Największe złoża platyny znajdują się w RPA, w pobliżu granicy z Mozambikiem i Zimbabwe. Jest to obszar zwany Bushveld o powierzchni około 300 km kw. Chcąc uzyskać jedną uncję platyny, trzeba wydobyć około 8 ton rudy. Złoża w RPA to
78 proc. światowego wydobycia. Drugą pozycję zajmuje Rosja (13 proc.), trzecią Kanada (5 proc.).
Platynę zużywają: branża jubilerska – 50 proc., producenci katalizatorów do samochodów z silnikiem Diesla – 40 proc., wytwórcy sprzętu komputerowego i elektronicznego – 7 proc. Spore ilości wykorzystuje się też w medycynie do wytwarzania elementów wewnętrznych protez. Jest również składnikiem leków przeciwnowotworowych. Ponadto wykorzystuje się ją do produkcji elementów urządzeń pomiarowych, rezystorów stosowanych do pomiaru temperatury.
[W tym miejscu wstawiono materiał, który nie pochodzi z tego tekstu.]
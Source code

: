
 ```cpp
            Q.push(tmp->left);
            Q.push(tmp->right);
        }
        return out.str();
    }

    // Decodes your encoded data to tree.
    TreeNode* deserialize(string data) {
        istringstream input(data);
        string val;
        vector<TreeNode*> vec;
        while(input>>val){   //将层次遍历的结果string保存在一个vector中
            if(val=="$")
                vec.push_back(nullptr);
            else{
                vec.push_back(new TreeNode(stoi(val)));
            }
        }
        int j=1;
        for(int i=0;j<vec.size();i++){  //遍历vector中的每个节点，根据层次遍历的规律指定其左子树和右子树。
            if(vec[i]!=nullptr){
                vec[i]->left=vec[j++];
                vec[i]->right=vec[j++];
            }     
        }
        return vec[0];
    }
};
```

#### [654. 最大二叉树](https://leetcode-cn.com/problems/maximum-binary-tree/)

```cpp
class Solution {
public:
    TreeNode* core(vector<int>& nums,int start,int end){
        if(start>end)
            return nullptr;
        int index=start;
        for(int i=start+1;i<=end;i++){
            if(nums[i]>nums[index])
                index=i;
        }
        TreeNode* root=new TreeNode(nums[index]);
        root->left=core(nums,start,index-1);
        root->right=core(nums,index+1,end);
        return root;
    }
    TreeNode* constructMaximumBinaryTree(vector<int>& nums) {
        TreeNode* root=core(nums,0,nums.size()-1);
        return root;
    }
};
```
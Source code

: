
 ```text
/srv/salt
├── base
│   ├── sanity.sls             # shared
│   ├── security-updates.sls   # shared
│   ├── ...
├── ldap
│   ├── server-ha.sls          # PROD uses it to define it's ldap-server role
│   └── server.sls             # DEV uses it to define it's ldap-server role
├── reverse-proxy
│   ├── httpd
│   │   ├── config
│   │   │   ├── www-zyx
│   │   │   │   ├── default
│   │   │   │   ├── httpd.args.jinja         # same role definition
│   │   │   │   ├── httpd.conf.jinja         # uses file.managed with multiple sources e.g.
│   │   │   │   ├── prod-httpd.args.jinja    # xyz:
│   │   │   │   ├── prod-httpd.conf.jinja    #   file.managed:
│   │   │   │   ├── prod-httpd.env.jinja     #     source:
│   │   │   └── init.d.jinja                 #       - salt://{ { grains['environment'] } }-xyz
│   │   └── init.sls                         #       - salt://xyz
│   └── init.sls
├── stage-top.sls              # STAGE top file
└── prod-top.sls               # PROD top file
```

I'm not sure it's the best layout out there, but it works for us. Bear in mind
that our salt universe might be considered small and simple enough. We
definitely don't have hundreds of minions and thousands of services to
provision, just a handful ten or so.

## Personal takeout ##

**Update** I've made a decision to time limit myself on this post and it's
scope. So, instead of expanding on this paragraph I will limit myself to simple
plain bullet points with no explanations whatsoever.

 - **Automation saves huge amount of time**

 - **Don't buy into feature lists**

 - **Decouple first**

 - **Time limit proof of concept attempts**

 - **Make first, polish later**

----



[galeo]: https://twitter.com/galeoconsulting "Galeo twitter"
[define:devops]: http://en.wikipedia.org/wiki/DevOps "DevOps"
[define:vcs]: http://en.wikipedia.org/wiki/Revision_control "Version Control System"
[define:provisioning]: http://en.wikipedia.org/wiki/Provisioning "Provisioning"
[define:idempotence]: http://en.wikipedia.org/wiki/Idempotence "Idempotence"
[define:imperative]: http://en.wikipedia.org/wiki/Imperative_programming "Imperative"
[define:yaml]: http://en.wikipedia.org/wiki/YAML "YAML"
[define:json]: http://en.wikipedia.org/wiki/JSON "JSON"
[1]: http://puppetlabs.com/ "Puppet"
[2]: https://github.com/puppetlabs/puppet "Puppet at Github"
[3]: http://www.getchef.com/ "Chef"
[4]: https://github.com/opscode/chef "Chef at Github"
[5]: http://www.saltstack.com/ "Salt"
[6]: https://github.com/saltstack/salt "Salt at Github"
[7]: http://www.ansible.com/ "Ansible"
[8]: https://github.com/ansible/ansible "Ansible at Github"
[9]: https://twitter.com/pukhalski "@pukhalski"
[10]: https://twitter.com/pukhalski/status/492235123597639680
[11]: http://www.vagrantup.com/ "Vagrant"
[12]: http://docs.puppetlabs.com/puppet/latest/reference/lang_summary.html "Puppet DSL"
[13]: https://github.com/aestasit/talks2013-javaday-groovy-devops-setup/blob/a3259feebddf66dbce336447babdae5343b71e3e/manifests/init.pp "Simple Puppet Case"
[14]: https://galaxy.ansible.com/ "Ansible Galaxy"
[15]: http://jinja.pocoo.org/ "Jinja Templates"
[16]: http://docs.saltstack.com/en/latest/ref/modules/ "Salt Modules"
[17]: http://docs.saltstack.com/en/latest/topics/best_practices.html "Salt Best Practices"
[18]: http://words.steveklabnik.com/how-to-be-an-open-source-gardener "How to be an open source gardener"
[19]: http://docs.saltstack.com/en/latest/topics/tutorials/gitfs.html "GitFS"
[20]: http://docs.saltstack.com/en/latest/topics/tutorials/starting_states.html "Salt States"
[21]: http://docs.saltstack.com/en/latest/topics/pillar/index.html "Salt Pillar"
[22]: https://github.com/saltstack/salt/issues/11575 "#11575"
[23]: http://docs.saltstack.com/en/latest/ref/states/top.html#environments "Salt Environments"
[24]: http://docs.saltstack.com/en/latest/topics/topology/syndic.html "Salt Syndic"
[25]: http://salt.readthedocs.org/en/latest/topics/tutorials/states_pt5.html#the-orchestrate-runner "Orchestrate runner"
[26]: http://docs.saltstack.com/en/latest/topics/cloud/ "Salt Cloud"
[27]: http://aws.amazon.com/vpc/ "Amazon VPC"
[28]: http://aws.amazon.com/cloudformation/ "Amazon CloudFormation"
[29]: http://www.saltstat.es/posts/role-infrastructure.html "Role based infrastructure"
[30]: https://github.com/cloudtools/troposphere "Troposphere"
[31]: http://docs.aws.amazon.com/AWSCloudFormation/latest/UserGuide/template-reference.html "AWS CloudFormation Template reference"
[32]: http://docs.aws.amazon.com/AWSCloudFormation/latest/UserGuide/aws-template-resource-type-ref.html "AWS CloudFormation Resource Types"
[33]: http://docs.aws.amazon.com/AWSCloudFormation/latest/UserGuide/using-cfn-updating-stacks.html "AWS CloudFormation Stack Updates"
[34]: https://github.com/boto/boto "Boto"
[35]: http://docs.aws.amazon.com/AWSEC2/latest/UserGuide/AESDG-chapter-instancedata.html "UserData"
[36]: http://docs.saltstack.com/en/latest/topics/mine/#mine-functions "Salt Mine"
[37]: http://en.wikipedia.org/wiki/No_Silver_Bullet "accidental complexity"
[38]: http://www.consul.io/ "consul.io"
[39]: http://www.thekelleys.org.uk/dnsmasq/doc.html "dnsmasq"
Wysokie ceny platyny są efektem ograniczonej podaży: rocznie na świecie wydobywa się niespełna 160 ton. Dla porównania produkcja złota przekracza 2,5 tys. ton. Ze złomu odzyskuje się około 10 proc. cennego metalu.
Platyna jest bardzo ważnym surowcem dla przemysłu motoryzacyjnego, ponieważ każde auto musi być wyposażone w katalizator spalin. Najważniejszym odbiorcą jest Japonia, gdzie trafia ponad 30 proc. światowej produkcji. Kolejne miejsca zajmują Chiny i USA. Wahania koniunktury na rynku samochodowym w dużej mierze decydują o cenach tego kruszcu. Było to doskonale widoczne, gdy gwałtownie wzrósł popyt na auta w Chinach, a następnie w Indiach. Dwa lata temu zapotrzebowanie na platynę do katalizatorów wzrosło o ponad 50 proc. W przyszłości platyna znajdzie zastosowanie w nowoczesnych ogniwach paliwowych, z których będą korzystały między innymi pojazdy elektryczne.